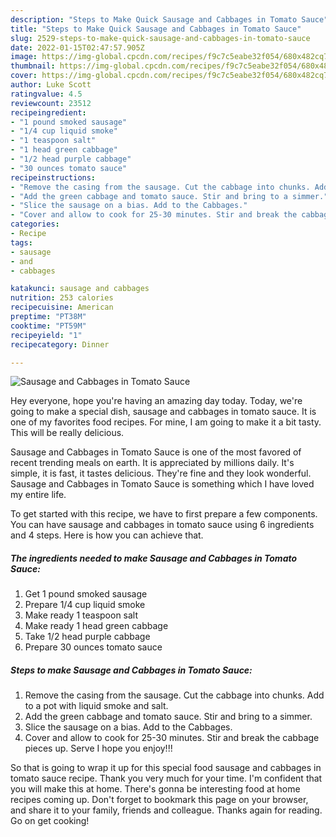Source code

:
 ```yaml
---
description: "Steps to Make Quick Sausage and Cabbages in Tomato Sauce"
title: "Steps to Make Quick Sausage and Cabbages in Tomato Sauce"
slug: 2529-steps-to-make-quick-sausage-and-cabbages-in-tomato-sauce
date: 2022-01-15T02:47:57.905Z
image: https://img-global.cpcdn.com/recipes/f9c7c5eabe32f054/680x482cq70/sausage-and-cabbages-in-tomato-sauce-recipe-main-photo.jpg
thumbnail: https://img-global.cpcdn.com/recipes/f9c7c5eabe32f054/680x482cq70/sausage-and-cabbages-in-tomato-sauce-recipe-main-photo.jpg
cover: https://img-global.cpcdn.com/recipes/f9c7c5eabe32f054/680x482cq70/sausage-and-cabbages-in-tomato-sauce-recipe-main-photo.jpg
author: Luke Scott
ratingvalue: 4.5
reviewcount: 23512
recipeingredient:
- "1 pound smoked sausage"
- "1/4 cup liquid smoke"
- "1 teaspoon salt"
- "1 head green cabbage"
- "1/2 head purple cabbage"
- "30 ounces tomato sauce"
recipeinstructions:
- "Remove the casing from the sausage. Cut the cabbage into chunks. Add to a pot with liquid smoke and salt."
- "Add the green cabbage and tomato sauce. Stir and bring to a simmer."
- "Slice the sausage on a bias. Add to the Cabbages."
- "Cover and allow to cook for 25-30 minutes. Stir and break the cabbage pieces up. Serve I hope you enjoy!!!"
categories:
- Recipe
tags:
- sausage
- and
- cabbages

katakunci: sausage and cabbages 
nutrition: 253 calories
recipecuisine: American
preptime: "PT38M"
cooktime: "PT59M"
recipeyield: "1"
recipecategory: Dinner

---
```



![Sausage and Cabbages in Tomato Sauce](https://img-global.cpcdn.com/recipes/f9c7c5eabe32f054/680x482cq70/sausage-and-cabbages-in-tomato-sauce-recipe-main-photo.jpg)

Hey everyone, hope you're having an amazing day today. Today, we're going to make a special dish, sausage and cabbages in tomato sauce. It is one of my favorites food recipes. For mine, I am going to make it a bit tasty. This will be really delicious.



Sausage and Cabbages in Tomato Sauce is one of the most favored of recent trending meals on earth. It is appreciated by millions daily. It's simple, it is fast, it tastes delicious. They're fine and they look wonderful. Sausage and Cabbages in Tomato Sauce is something which I have loved my entire life.


To get started with this recipe, we have to first prepare a few components. You can have sausage and cabbages in tomato sauce using 6 ingredients and 4 steps. Here is how you can achieve that.

<!--inarticleads1-->

##### The ingredients needed to make Sausage and Cabbages in Tomato Sauce:

1. Get 1 pound smoked sausage
1. Prepare 1/4 cup liquid smoke
1. Make ready 1 teaspoon salt
1. Make ready 1 head green cabbage
1. Take 1/2 head purple cabbage
1. Prepare 30 ounces tomato sauce




<!--inarticleads2-->

##### Steps to make Sausage and Cabbages in Tomato Sauce:

1. Remove the casing from the sausage. Cut the cabbage into chunks. Add to a pot with liquid smoke and salt.
1. Add the green cabbage and tomato sauce. Stir and bring to a simmer.
1. Slice the sausage on a bias. Add to the Cabbages.
1. Cover and allow to cook for 25-30 minutes. Stir and break the cabbage pieces up. Serve I hope you enjoy!!!




So that is going to wrap it up for this special food sausage and cabbages in tomato sauce recipe. Thank you very much for your time. I'm confident that you will make this at home. There's gonna be interesting food at home recipes coming up. Don't forget to bookmark this page on your browser, and share it to your family, friends and colleague. Thanks again for reading. Go on get cooking!
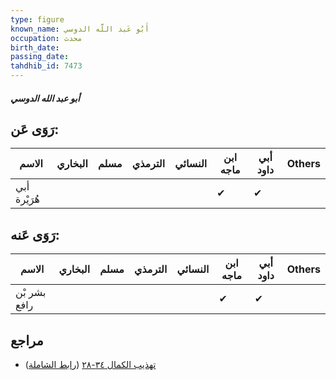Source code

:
 ```yaml
---
type: figure
known_name: أَبُو عَبد اللَّه الدوسي
occupation: محدث
birth_date:
passing_date:
tahdhib_id: 7473
---
```

##### أبو عبد الله الدوسي

## رَوَى عَن:
| الاسم        | البخاري | مسلم | الترمذي | النسائي | ابن ماجه | أبي داود | Others |
| ------------ | ------- | ---- | ------- | ------- | -------- | -------- | ------ |
| أبي هُرَيْرة |         |      |         |         | ✔        | ✔        |        |
## رَوَى عَنه:
| الاسم        | البخاري | مسلم | الترمذي | النسائي | ابن ماجه | أبي داود | Others |
| ------------ | ------- | ---- | ------- | ------- | -------- | -------- | ------ |
| بشر بْن رافع |         |      |         |         | ✔        | ✔        |        |
## مراجع
- [تهذيب الكمال ٣٤-٢٨](obsidian://open?vault=Tahdhib-al-Kamal&file=Figures/٧٤٧٣-أبو%20عبد%20الله%20الدوسي) ([رابط الشاملة](https://shamela.ws/book/3722/18145))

········

## YOUR TASK
Show every line from the entries above in which the word "going" appears.

## EXERCISE ANSWER
Hey everyone, hope you're having an amazing day today. Today, we're going to make a special dish, sausage and cabbages in tomato sauce. It is one of my favorites food recipes. For mine, I am going to make it a bit tasty. This will be really delicious.
So that is going to wrap it up for this special food sausage and cabbages in tomato sauce recipe. Thank you very much for your time. I'm confident that you will make this at home. There's gonna be interesting food at home recipes coming up. Don't forget to bookmark this page on your browser, and share it to your family, friends and colleague. Thanks again for reading. Go on get cooking!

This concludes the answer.